Der erste Wiesn-Samstag ist ein schöner, ein märchenhafter Tag. Ich sitze im Hacker-Festzelt, in dem ich den größten Teil der nächsten zwei Wochen verbringen werde, jedenfalls ist das der Plan. Ein guter Freund hatte mir versprochen, mir regelmäßig den Zwischenstand aus der Allianz-Arena aufs Handy zu schicken, die von einigen meiner Bekannten Arroganz-Arena genannt wird. Ich bin in der Nähe von Bremen geboren, Werder Bremen ist mein Verein, seit ich ein Kind bin, und als es zum ersten Mal in der Hose vibriert, also das Handy, steht es 1:0 für uns, es vibriert weiterhin, 2:0, beim 3:0 versuche ich, diesen Freund anzurufen, aber ich verstehe ihn nicht, es ist zu laut auf der Wiesn, beim 5:0 denke ich an eine schwere Verarsche. Das Ergebnis sieht geradezu absurd schön aus auf dem Display. Allerdings schauen die Leute inzwischen überall auf ihre Handys, halten sie ein Stück vom Gesicht weg, und soweit es Bayern sind, scheinen auch sie an eine schwere Verarsche zu glauben oder auf eine zu hoffen, je nachdem.

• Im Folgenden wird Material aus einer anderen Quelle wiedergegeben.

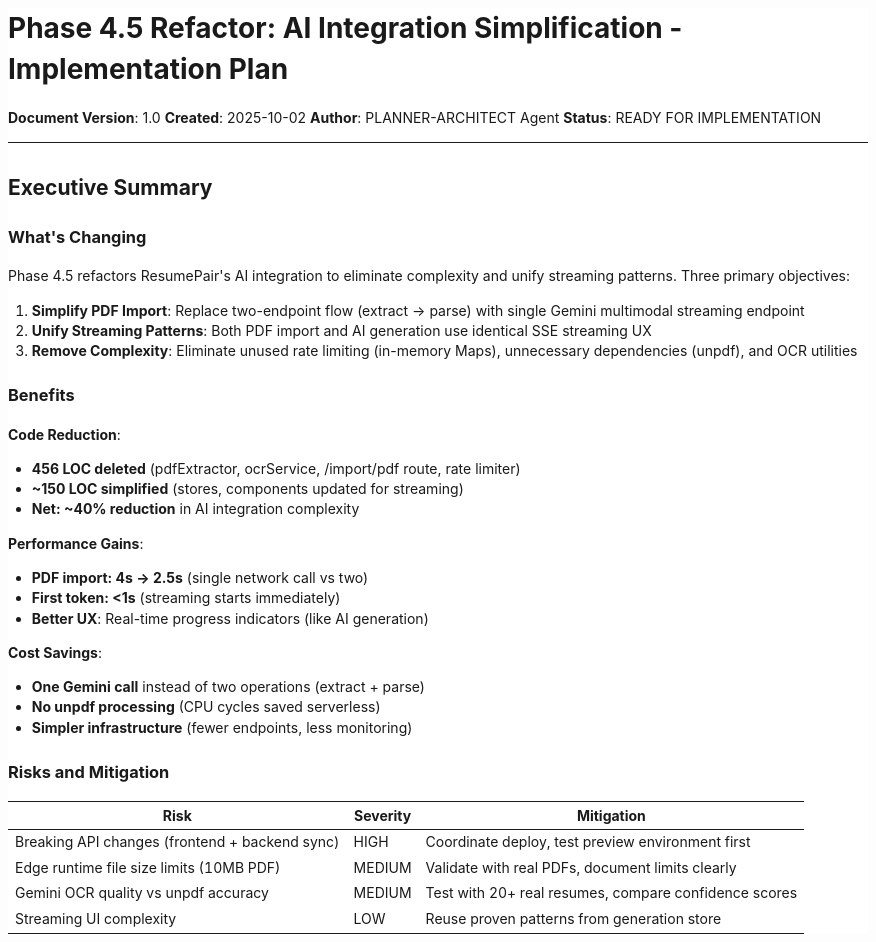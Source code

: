 # Phase 4.5 Refactor: AI Integration Simplification - Implementation Plan

**Document Version**: 1.0
**Created**: 2025-10-02
**Author**: PLANNER-ARCHITECT Agent
**Status**: READY FOR IMPLEMENTATION

---

## Executive Summary

### What's Changing

Phase 4.5 refactors ResumePair's AI integration to eliminate complexity and unify streaming patterns. Three primary objectives:

1. **Simplify PDF Import**: Replace two-endpoint flow (extract → parse) with single Gemini multimodal streaming endpoint
2. **Unify Streaming Patterns**: Both PDF import and AI generation use identical SSE streaming UX
3. **Remove Complexity**: Eliminate unused rate limiting (in-memory Maps), unnecessary dependencies (unpdf), and OCR utilities

### Benefits

**Code Reduction**:
- **456 LOC deleted** (pdfExtractor, ocrService, /import/pdf route, rate limiter)
- **~150 LOC simplified** (stores, components updated for streaming)
- **Net: ~40% reduction** in AI integration complexity

**Performance Gains**:
- **PDF import: 4s → 2.5s** (single network call vs two)
- **First token: <1s** (streaming starts immediately)
- **Better UX**: Real-time progress indicators (like AI generation)

**Cost Savings**:
- **One Gemini call** instead of two operations (extract + parse)
- **No unpdf processing** (CPU cycles saved serverless)
- **Simpler infrastructure** (fewer endpoints, less monitoring)

### Risks and Mitigation

| Risk | Severity | Mitigation |
|------|----------|------------|
| Breaking API changes (frontend + backend sync) | HIGH | Coordinate deploy, test preview environment first |
| Edge runtime file size limits (10MB PDF) | MEDIUM | Validate with real PDFs, document limits clearly |
| Gemini OCR quality vs unpdf accuracy | MEDIUM | Test with 20+ real resumes, compare confidence scores |
| Streaming UI complexity | LOW | Reuse proven patterns from generation store |
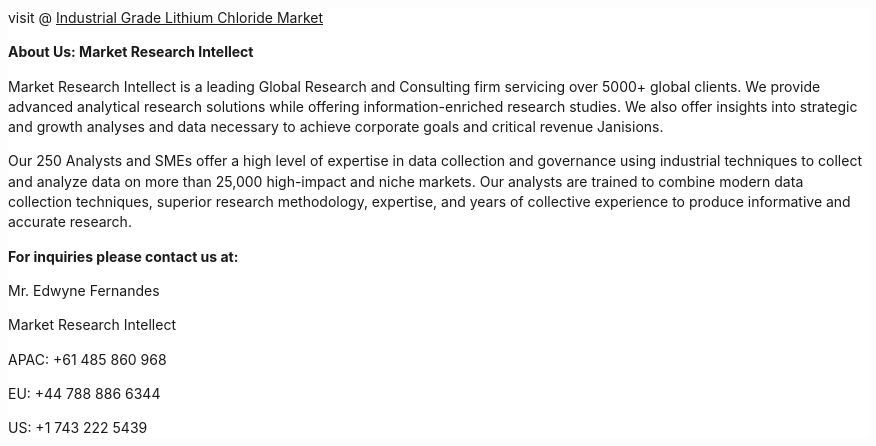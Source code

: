visit&nbsp;@</strong>&nbsp;</span><span class="font-[700]"><a href="https://www.marketresearchintellect.com/product/global-industrial-grade-lithium-chloride-market/?utm_source=Linkedin&utm_medium=842" target="_blank" data-tracking-control-name="article-ssr-frontend-pulse_little-text-block" data-tracking-will-navigate="" data-test-link="">Industrial Grade Lithium Chloride Market</a></span></p><p><strong><span class="font-[700]">About Us: Market Research Intellect</span></strong></p><p><span class="">Market Research Intellect is a leading Global Research and Consulting firm servicing over 5000+ global clients. We provide advanced analytical research solutions while offering information-enriched research studies.&nbsp;</span>We also offer insights into strategic and growth analyses and data necessary to achieve corporate goals and critical revenue Janisions.</p><p><span class="">Our 250 Analysts and SMEs offer a high level of expertise in data collection and governance using industrial techniques to collect and analyze data on more than 25,000 high-impact and niche markets. Our analysts are trained to combine modern data collection techniques, superior research methodology, expertise, and years of collective experience to produce informative and accurate research.</span></p><p><strong>For inquiries please contact us at:</strong></p><p>Mr. Edwyne Fernandes</p><p>Market Research Intellect</p><p>APAC: +61 485 860 968</p><p>EU: +44 788 886 6344</p><p>US: +1 743 222 5439</p>
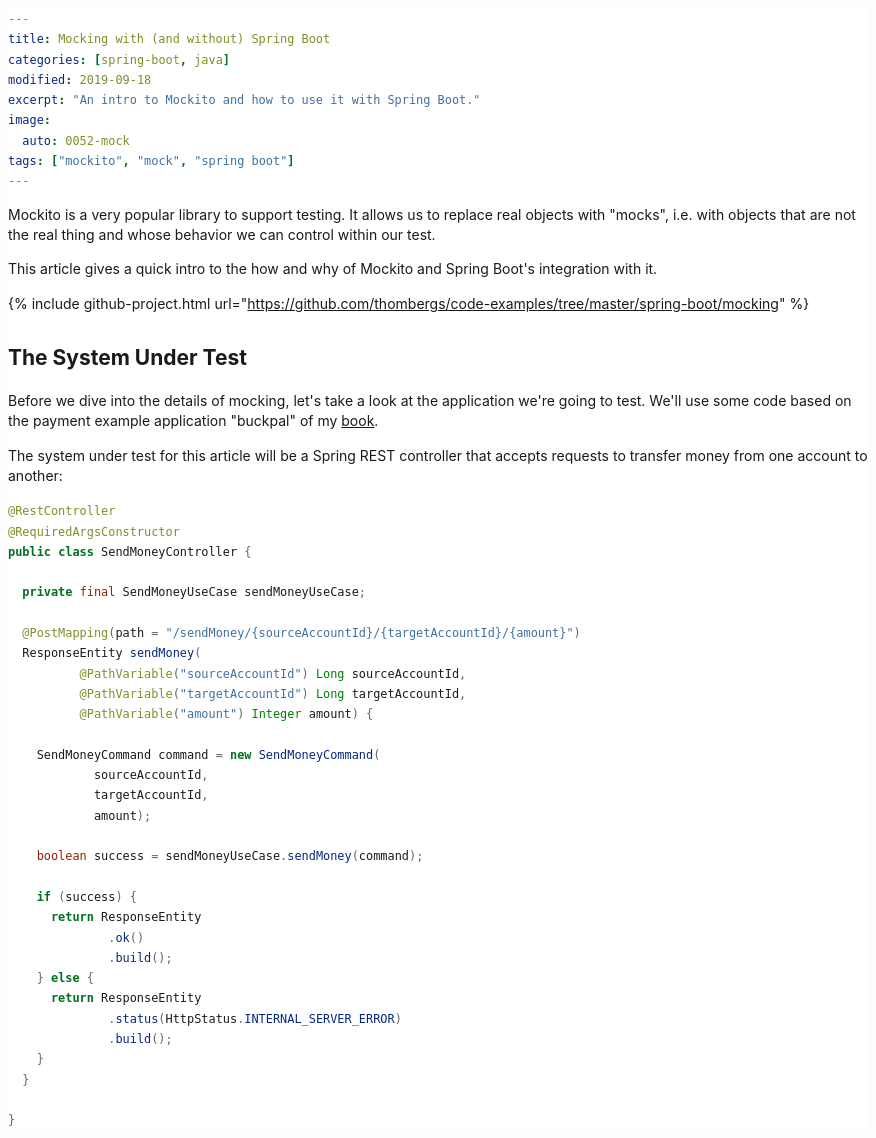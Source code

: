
 ```yaml
---
title: Mocking with (and without) Spring Boot
categories: [spring-boot, java]
modified: 2019-09-18
excerpt: "An intro to Mockito and how to use it with Spring Boot."
image:
  auto: 0052-mock
tags: ["mockito", "mock", "spring boot"]
---
```


Mockito is a very popular library to support testing. It allows us to replace real objects with "mocks", i.e. with objects that are not the real thing and whose behavior we can control within our test. 

This article gives a quick intro to the how and why of Mockito and Spring Boot's integration with it. 

{% include github-project.html url="https://github.com/thombergs/code-examples/tree/master/spring-boot/mocking" %}

## The System Under Test

Before we dive into the details of mocking, let's take a look at the application we're going to test. We'll use some code based on the payment example application "buckpal" of my [book](/get-your-hands-dirty-on-clean-architecture/).

The system under test for this article will be a Spring REST controller that accepts requests to transfer money from one account to another:

```java
@RestController
@RequiredArgsConstructor
public class SendMoneyController {

  private final SendMoneyUseCase sendMoneyUseCase;

  @PostMapping(path = "/sendMoney/{sourceAccountId}/{targetAccountId}/{amount}")
  ResponseEntity sendMoney(
          @PathVariable("sourceAccountId") Long sourceAccountId,
          @PathVariable("targetAccountId") Long targetAccountId,
          @PathVariable("amount") Integer amount) {
  
    SendMoneyCommand command = new SendMoneyCommand(
            sourceAccountId,
            targetAccountId,
            amount);
  
    boolean success = sendMoneyUseCase.sendMoney(command);
    
    if (success) {
      return ResponseEntity
              .ok()
              .build();
    } else {
      return ResponseEntity
              .status(HttpStatus.INTERNAL_SERVER_ERROR)
              .build();
    }
  }

}
```
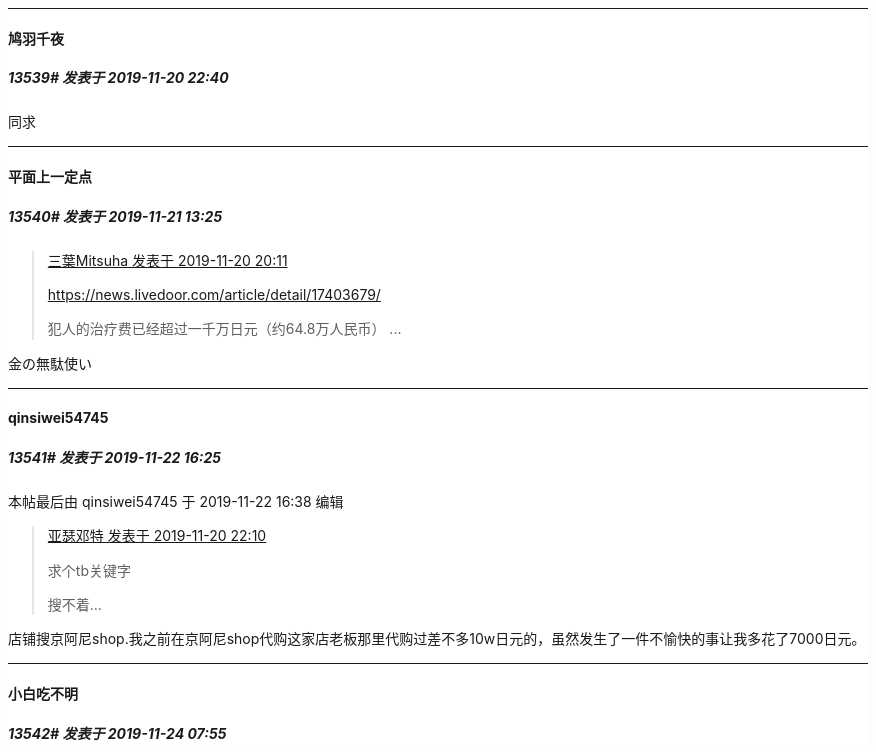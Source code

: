 


-----

####  鸠羽千夜  
##### 13539#       发表于 2019-11-20 22:40




同求







-----

####  平面上一定点  
##### 13540#       发表于 2019-11-21 13:25



<blockquote><a href="httphttps://bbs.saraba1st.com/2b/forum.php?mod=redirect&amp;goto=findpost&amp;pid=45573437&amp;ptid=1847593" target="_blank">三葉Mitsuha 发表于 2019-11-20 20:11</a>

https://news.livedoor.com/article/detail/17403679/


犯人的治疗费已经超过一千万日元（约64.8万人民币） ...</blockquote>
金の無駄使い







-----

####  qinsiwei54745  
##### 13541#       发表于 2019-11-22 16:25



 本帖最后由 qinsiwei54745 于 2019-11-22 16:38 编辑 
<blockquote><a href="httphttps://bbs.saraba1st.com/2b/forum.php?mod=redirect&amp;goto=findpost&amp;pid=45574422&amp;ptid=1847593" target="_blank">亚瑟邓特 发表于 2019-11-20 22:10</a>

求个tb关键字

搜不着…</blockquote>
店铺搜京阿尼shop.我之前在京阿尼shop代购这家店老板那里代购过差不多10w日元的，虽然发生了一件不愉快的事让我多花了7000日元。








-----

####  小白吃不明  
##### 13542#       发表于 2019-11-24 07:55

Fünf Tore bei den Bayern, das ist jedenfalls ein Wunder, an das ich erst am Abend richtig zu glauben beginne, als die Fans in den Werder-Trikots eintreffen. Sie kommen direkt aus dem Stadion, Gesandte aus der Welt da draußen mit den Namen der Helden auf dem Rücken, Frings und Pizarro, Özil und Diego und Naldo. Die Bremer bestellen je eine »Maas«, denn wo der Bayer ein kurzes »a« spricht, wie in Maß, spricht der Bremer ein langes - und wo der Bayer ein langes spricht, wie in Rad, spricht der Bremer grundsätzlich ein kurzes: Ratt. Ich erinnere mich nicht an alles, was noch geschehen ist, nur daran, dass ich irgendwann im Hacker-Zelt, unter dem Himmel der Bayern, von einem fleischigen Frings zärtlich in den Arm genommen wurde. Ich ließ es geschehen.
Stille Momente
Geschehen lassen ist der Schlüssel. Man muss dazu bereit sein, etwas mit sich geschehen zu lassen, sonst geht es nicht, sonst kann man das nicht überstehen: zwei Wochen Oktoberfest, nonstop im Bierzelt, von morgens bis abends. Man muss bereit sein, sonntags um neun in der Früh Bier zu trinken.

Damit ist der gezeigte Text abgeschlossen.